We wish to make clear that we were not offering a general theory of religious liberty or of religious exemptions. We may at some point work up a fuller view of whether and when the Constitution permits or requires such exemptions. We meant our closing remarks on prudence (174-76) to be an exhortation to liberals to be more respectful toward and accommodating of religious liberty (especially the convictions of religious conservatives), but at the same time to tender the hope that religious conservatives will come over time to appreciate the public values of non-discrimination and free and equal citizenship for gays and lesbians. More generally, in circumstances of social change, such strategies may be more effective–with respect to both sides–than continuing to wage a war to win it all.
We should also clarify that we were not suggesting that a liberal regime should grant religious exemptions only on a short-term, prudential basis, or only as a prudential strategy. We were simply saying that this is one justification for exemptions in such circumstances of social change and suggesting that at some point they might no longer seem necessary or fewer citizens would exercise them, once more citizens come to appreciate gays and lesbians as equal citizens and, in the case of civil marriage, come to see that allowing gay men and lesbians access to civil marriage does not threaten religious marriage or religious liberty. In our book, we use the example of New York’s Marriage Equality Act to illustrate that both distinguishing between civil marriage and religious marriage and enacting robust exemptions for religious and benevolent institutions were critical to passage of the law. Notably, the highly-publicized Mehlman friend of the court brief filed last week in Hollingsworth v. Perry–by “social and political conservatives, moderates, and libertarians” in support of the constitutional challenge to Prop 8–emphasizes the distinction between civil marriage and religious marriage. It states: “providing access to civil marriage for same-sex couples . . . poses no credible threat to religious freedom or to the institutions of religious marriage,” given “the robust constitutional protections for the free exercise of religion.”

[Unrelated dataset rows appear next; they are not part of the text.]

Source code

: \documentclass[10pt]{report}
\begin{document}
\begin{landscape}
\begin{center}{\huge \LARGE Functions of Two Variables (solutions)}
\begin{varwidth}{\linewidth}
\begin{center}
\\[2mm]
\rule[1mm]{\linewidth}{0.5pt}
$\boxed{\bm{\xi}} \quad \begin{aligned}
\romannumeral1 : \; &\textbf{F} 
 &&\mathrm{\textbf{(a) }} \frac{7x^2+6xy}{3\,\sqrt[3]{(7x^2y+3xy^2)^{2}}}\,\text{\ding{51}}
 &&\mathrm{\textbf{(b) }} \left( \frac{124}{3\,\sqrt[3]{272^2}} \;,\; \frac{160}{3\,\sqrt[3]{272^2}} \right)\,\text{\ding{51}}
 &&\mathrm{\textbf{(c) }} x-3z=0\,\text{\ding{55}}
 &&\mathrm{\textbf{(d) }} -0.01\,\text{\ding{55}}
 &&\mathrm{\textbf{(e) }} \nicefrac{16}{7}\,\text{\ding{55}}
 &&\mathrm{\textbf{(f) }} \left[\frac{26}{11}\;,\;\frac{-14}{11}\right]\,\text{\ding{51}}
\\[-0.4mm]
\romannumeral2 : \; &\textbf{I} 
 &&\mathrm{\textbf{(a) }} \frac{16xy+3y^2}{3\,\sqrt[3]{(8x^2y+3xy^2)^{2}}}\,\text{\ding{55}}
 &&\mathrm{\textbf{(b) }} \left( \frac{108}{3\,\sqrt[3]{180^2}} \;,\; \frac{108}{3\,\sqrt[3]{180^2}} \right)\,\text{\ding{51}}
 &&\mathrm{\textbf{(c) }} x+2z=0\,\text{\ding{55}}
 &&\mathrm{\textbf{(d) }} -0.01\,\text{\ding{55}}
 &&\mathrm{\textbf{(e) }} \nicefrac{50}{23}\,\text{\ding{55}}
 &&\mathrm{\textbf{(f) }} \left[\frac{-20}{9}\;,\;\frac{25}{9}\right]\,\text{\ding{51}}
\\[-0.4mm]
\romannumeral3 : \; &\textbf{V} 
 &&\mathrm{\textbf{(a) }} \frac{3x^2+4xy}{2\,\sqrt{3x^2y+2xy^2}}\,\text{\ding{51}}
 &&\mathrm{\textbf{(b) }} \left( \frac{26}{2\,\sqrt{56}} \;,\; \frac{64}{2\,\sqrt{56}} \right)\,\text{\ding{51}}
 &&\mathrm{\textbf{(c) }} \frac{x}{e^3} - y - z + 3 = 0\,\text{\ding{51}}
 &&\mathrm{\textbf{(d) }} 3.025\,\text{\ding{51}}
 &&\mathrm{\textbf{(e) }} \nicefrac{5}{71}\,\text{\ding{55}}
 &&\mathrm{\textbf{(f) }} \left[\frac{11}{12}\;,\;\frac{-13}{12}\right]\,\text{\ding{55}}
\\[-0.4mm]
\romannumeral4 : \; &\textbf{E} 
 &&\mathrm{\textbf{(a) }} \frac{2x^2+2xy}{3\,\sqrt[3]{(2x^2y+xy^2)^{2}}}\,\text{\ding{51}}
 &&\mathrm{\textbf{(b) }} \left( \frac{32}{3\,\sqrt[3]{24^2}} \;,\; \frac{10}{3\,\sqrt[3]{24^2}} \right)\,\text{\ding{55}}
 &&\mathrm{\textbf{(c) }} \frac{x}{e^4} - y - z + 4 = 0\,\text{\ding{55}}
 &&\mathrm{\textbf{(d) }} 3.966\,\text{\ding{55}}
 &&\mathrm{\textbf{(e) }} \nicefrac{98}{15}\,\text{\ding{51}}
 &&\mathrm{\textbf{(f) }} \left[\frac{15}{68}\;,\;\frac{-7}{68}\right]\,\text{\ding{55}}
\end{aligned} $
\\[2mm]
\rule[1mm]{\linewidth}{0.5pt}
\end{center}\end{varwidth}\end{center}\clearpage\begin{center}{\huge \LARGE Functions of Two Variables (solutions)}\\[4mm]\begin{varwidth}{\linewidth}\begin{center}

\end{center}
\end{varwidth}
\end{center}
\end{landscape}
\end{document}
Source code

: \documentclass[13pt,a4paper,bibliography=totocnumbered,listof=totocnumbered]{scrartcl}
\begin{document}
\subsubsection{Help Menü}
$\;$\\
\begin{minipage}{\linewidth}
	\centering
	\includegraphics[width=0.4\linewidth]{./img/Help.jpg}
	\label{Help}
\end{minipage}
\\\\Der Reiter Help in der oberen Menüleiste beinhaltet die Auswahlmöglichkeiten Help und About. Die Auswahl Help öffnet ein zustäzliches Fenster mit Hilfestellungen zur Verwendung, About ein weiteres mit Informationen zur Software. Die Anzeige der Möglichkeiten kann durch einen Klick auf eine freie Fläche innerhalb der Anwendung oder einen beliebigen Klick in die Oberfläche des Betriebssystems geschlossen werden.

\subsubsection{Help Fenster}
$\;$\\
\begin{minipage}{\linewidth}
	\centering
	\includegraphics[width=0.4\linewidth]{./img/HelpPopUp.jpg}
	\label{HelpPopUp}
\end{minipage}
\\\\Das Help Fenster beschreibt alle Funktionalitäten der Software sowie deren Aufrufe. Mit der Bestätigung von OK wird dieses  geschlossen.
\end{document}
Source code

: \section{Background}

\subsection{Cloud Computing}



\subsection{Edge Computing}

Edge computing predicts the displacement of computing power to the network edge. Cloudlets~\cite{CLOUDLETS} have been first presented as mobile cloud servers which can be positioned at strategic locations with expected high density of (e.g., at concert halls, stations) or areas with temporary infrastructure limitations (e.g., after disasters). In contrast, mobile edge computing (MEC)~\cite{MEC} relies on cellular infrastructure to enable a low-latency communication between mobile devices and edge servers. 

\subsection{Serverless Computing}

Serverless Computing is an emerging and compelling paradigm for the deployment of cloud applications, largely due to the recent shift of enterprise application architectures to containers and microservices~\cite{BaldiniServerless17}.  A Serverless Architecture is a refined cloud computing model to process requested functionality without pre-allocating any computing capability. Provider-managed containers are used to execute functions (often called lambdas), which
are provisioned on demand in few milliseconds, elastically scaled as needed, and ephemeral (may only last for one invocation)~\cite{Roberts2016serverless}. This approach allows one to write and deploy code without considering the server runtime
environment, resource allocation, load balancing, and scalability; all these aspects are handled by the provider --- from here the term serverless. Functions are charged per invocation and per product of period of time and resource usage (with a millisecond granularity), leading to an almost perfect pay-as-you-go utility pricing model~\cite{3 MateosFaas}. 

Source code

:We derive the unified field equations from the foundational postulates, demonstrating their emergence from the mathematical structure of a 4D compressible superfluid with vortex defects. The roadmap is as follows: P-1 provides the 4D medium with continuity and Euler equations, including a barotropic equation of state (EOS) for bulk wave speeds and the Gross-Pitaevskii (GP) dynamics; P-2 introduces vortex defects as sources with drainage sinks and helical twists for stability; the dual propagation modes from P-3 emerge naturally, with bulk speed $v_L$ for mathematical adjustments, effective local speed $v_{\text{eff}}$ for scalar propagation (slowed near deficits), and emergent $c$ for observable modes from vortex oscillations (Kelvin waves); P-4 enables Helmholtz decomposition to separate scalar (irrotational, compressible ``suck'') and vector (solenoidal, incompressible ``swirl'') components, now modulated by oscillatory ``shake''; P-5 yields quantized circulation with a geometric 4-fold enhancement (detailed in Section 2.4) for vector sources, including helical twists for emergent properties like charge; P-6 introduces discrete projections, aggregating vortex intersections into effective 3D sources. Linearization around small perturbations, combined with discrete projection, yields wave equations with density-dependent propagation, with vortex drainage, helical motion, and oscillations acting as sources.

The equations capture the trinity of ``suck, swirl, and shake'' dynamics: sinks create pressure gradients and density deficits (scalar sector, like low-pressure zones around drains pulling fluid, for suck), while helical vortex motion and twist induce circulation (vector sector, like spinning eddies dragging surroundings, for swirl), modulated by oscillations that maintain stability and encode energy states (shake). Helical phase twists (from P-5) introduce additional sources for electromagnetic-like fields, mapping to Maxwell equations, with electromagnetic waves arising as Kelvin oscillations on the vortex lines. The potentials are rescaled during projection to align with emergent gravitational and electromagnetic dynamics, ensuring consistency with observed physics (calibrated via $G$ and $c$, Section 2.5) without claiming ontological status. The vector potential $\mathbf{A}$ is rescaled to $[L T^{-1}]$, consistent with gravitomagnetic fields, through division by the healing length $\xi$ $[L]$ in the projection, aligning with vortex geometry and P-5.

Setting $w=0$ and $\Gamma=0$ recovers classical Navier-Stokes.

Finally, we should point out that the congruence furthered through “mutual adjustment” to secure the “central range” of both liberty and equality is thin and narrow–not a thoroughgoing congruence but only recognition that gays and lesbians have rights not to be discriminated against with respect to basic liberties and in public accommodations. That leaves considerable room for religious convictions not in congruence with liberal public values.
It is worth noting the dramatic change between 1996 and today in terms of “congruence” with respect to marriage. When Congress passed the Defense of Marriage Act, it offered as a rationale that the Act properly reflected and honored “a collective moral judgment” that traditional heterosexual marriage better comported with “traditional (especially Judeo-Christian) morality” and that it properly signaled “moral disapproval of homosexuality” and same-sex unions. In the litigation over Colorado’s Amendment 2, culminating in the Supreme Court striking it down in Romer v. Evans, many religious organizations argued that Amendment 2 properly promoted marriage and the traditional family and reflected majority moral disapproval of homosexuality. Moreover, they argued that religious exemptions from antidiscrimination laws were burdensome and insufficient. Instead, as the amicus brief of the Christian Legal Society and other religious organizations argued, Colorado, with Amendment 2, could resolve the conflict that antidiscrimination laws allegedly created for religious institutors “simply and unequivocally, in favor of religious liberty.” Clearly, these religious groups argued for congruence between their commitments and civil law, and exemptions simply would not do.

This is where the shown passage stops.